Problem to work on -
Only lines containing the string "data" belong in the answer; find them in the records and copy them.

(Collection entries)
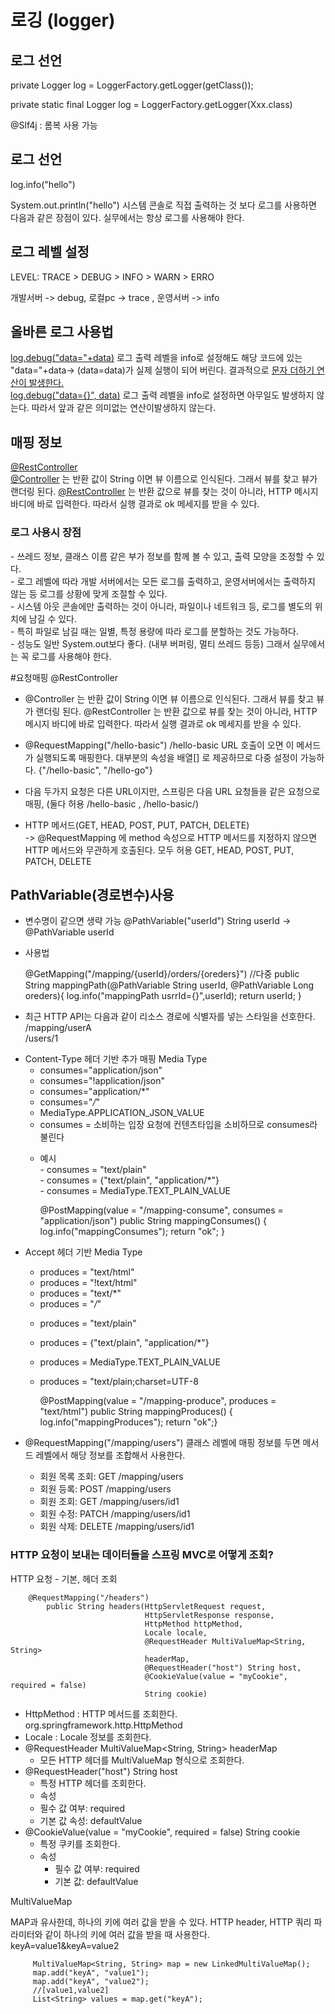 # 로깅 (logger)
<h2>로그 선언</h2>
<p>private Logger log = LoggerFactory.getLogger(getClass());</p>
<p>private static final Logger log = LoggerFactory.getLogger(Xxx.class)</p>
<p>@Slf4j : 롬복 사용 가능</p>

<h2>로그 선언</h2>
<p>log.info("hello")</p>
<p></p>System.out.println("hello") 시스템 콘솔로 직접 출력하는 것 보다 로그를 사용하면 다음과 같은 장점이 있다. 실무에서는 항상 로그를 사용해야 한다.</p>

<h2>로그 레벨 설정</h2>
LEVEL: TRACE > DEBUG > INFO > WARN > ERRO<br>
<p>개발서버 -> debug, 로컬pc -> trace , 운영서버 -> info

<h2>올바른 로그 사용법</h2>
<u>log.debug("data="+data)</u>
로그 출력 레벨을 info로 설정해도 해당 코드에 있는 "data="+data-> (data=data)가 실제 실행이 되어 버린다. 결과적으로 <u>문자 더하기 연산이 발생한다.</u><br>
<u>log.debug("data={}", data)</u> 로그 출력 레벨을 info로 설정하면 아무일도 발생하지 않는다. 따라서 앞과 같은 의미없는 연산이발생하지 않는다.

<h2>매핑 정보</h2>
<u>@RestController</u><br>
<u>@Controller</u> 는 반환 값이 String 이면 뷰 이름으로 인식된다. 그래서 뷰를 찾고 뷰가 랜더링 된다. <u>@RestController</u> 는 반환 값으로 뷰를 찾는 것이 아니라, HTTP 메시지 바디에 바로 입력한다. 따라서 실행 결과로 ok 메세지를 받을 수 있다.

<h3>로그 사용시 장점</h3>
- 쓰레드 정보, 클래스 이름 같은 부가 정보를 함께 볼 수 있고, 출력 모양을 조정할 수 있다.<br>
- 로그 레벨에 따라 개발 서버에서는 모든 로그를 출력하고, 운영서버에서는 출력하지 않는 등 로그를 상황에
맞게 조절할 수 있다.<br>
- 시스템 아웃 콘솔에만 출력하는 것이 아니라, 파일이나 네트워크 등, 로그를 별도의 위치에 남길 수 있다.<br>
- 특히 파일로 남길 때는 일별, 특정 용량에 따라 로그를 분할하는 것도 가능하다.<br>
- 성능도 일반 System.out보다 좋다. (내부 버퍼링, 멀티 쓰레드 등등) 그래서 실무에서는 꼭 로그를
사용해야 한다.<br>

#요청매핑
@RestController<br>
- @Controller 는 반환 값이 String 이면 뷰 이름으로 인식된다. 그래서 뷰를 찾고 뷰가 랜더링 된다.
@RestController 는 반환 값으로 뷰를 찾는 것이 아니라, HTTP 메시지 바디에 바로 입력한다. 
따라서 실행 결과로 ok 메세지를 받을 수 있다.<br>
- @RequestMapping("/hello-basic")
/hello-basic URL 호출이 오면 이 메서드가 실행되도록 매핑한다.
대부분의 속성을 배열[] 로 제공하므로 다중 설정이 가능하다. {"/hello-basic", "/hello-go"}
- 다음 두가지 요청은 다른 URL이지만, 스프링은 다음 URL 요청들을 같은 요청으로 매핑, (둘다 허용 /hello-basic , /hello-basic/) <br>

- HTTP 메서드(GET, HEAD, POST, PUT, PATCH, DELETE)<br>
-> @RequestMapping 에 method 속성으로 HTTP 메서드를 지정하지 않으면 HTTP 메서드와 무관하게
호출된다.
모두 허용 GET, HEAD, POST, PUT, PATCH, DELETE

<h2>PathVariable(경로변수)사용</h2>

-  변수명이 같으면 생략 가능 @PathVariable("userId") String userId -> @PathVariable userId <br>
 - 사용법 <br>
 
 
    @GetMapping("/mapping/{userId}/orders/{oreders}") //다중
     public String mappingPath(@PathVariable String userId,
                               @PathVariable Long oreders){
         log.info("mappingPath usrrId={}",userId);
         return userId;
     }
 
 - 최근 HTTP API는 다음과 같이 리소스 경로에 식별자를 넣는 스타일을 선호한다.<br>
 /mapping/userA <br>
 /users/1 <br>
 
* Content-Type 헤더 기반 추가 매핑 Media Type<br>
  - consumes="application/json"
   * consumes="!application/json"
   * consumes="application/*"
   * consumes="*\/*"
   * MediaType.APPLICATION_JSON_VALUE
   * consumes = 소비하는 입장 요청에 컨텐츠타입을 소비하므로 consumes라 불린다
   - 예시<br>
         - consumes = "text/plain" <br>
         - consumes = {"text/plain", "application/*"}<br>
         - consumes = MediaType.TEXT_PLAIN_VALUE<br>
       
       
     @PostMapping(value = "/mapping-consume", consumes = "application/json")
     public String mappingConsumes() {
         log.info("mappingConsumes");
         return "ok";
     }
 

 - Accept 헤더 기반 Media Type
   * produces = "text/html"
   * produces = "!text/html"
   * produces = "text/*"
   * produces = "*\/*"
   - produces = "text/plain"
   - produces = {"text/plain", "application/*"}
   - produces = MediaType.TEXT_PLAIN_VALUE
   - produces = "text/plain;charset=UTF-8

 
       @PostMapping(value = "/mapping-produce", produces = "text/html")
            public String mappingProduces() {
            log.info("mappingProduces");
             return "ok";}
             
- @RequestMapping("/mapping/users") 클래스 레벨에 매핑 정보를 두면 메서드 레벨에서 해당 정보를 조합해서 사용한다.
  -  회원 목록 조회: GET /mapping/users
  - 회원 등록: POST /mapping/users
  - 회원 조회: GET /mapping/users/id1
  - 회원 수정: PATCH /mapping/users/id1
  - 회원 삭제: DELETE /mapping/users/id1



<h3>HTTP 요청이 보내는 데이터들을 스프링 MVC로 어떻게 조회?</h3>

<p>HTTP 요청 - 기본, 헤더 조회</p>

        @RequestMapping("/headers")
            public String headers(HttpServletRequest request,
                                  HttpServletResponse response,
                                  HttpMethod httpMethod,
                                  Locale locale,
                                  @RequestHeader MultiValueMap<String, String>
                                  headerMap,
                                  @RequestHeader("host") String host,
                                  @CookieValue(value = "myCookie", required = false)
                                  String cookie)
                                  
                                  
 - HttpMethod : HTTP 메서드를 조회한다. org.springframework.http.HttpMethod
 - Locale : Locale 정보를 조회한다.
 - @RequestHeader MultiValueMap<String, String> headerMap 
   - 모든 HTTP 헤더를 MultiValueMap 형식으로 조회한다.
 - @RequestHeader("host") String host
   - 특정 HTTP 헤더를 조회한다.
   - 속성
   - 필수 값 여부: required
   - 기본 값 속성: defaultValue
- @CookieValue(value = "myCookie", required = false) String cookie
   - 특정 쿠키를 조회한다.
   - 속성
      - 필수 값 여부: required
      - 기본 값: defaultValue
      
      
 <p>MultiValueMap</p>
 MAP과 유사한데, 하나의 키에 여러 값을 받을 수 있다.
 HTTP header, HTTP 쿼리 파라미터와 같이 하나의 키에 여러 값을 받을 때 사용한다.<br>
 keyA=value1&keyA=value2
 
         MultiValueMap<String, String> map = new LinkedMultiValueMap();
         map.add("keyA", "value1");
         map.add("keyA", "value2");
         //[value1,value2]
         List<String> values = map.get("keyA");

Written response -
<u>log.debug("data="+data)</u>
로그 출력 레벨을 info로 설정해도 해당 코드에 있는 "data="+data-> (data=data)가 실제 실행이 되어 버린다. 결과적으로 <u>문자 더하기 연산이 발생한다.</u><br>
<u>log.debug("data={}", data)</u> 로그 출력 레벨을 info로 설정하면 아무일도 발생하지 않는다. 따라서 앞과 같은 의미없는 연산이발생하지 않는다.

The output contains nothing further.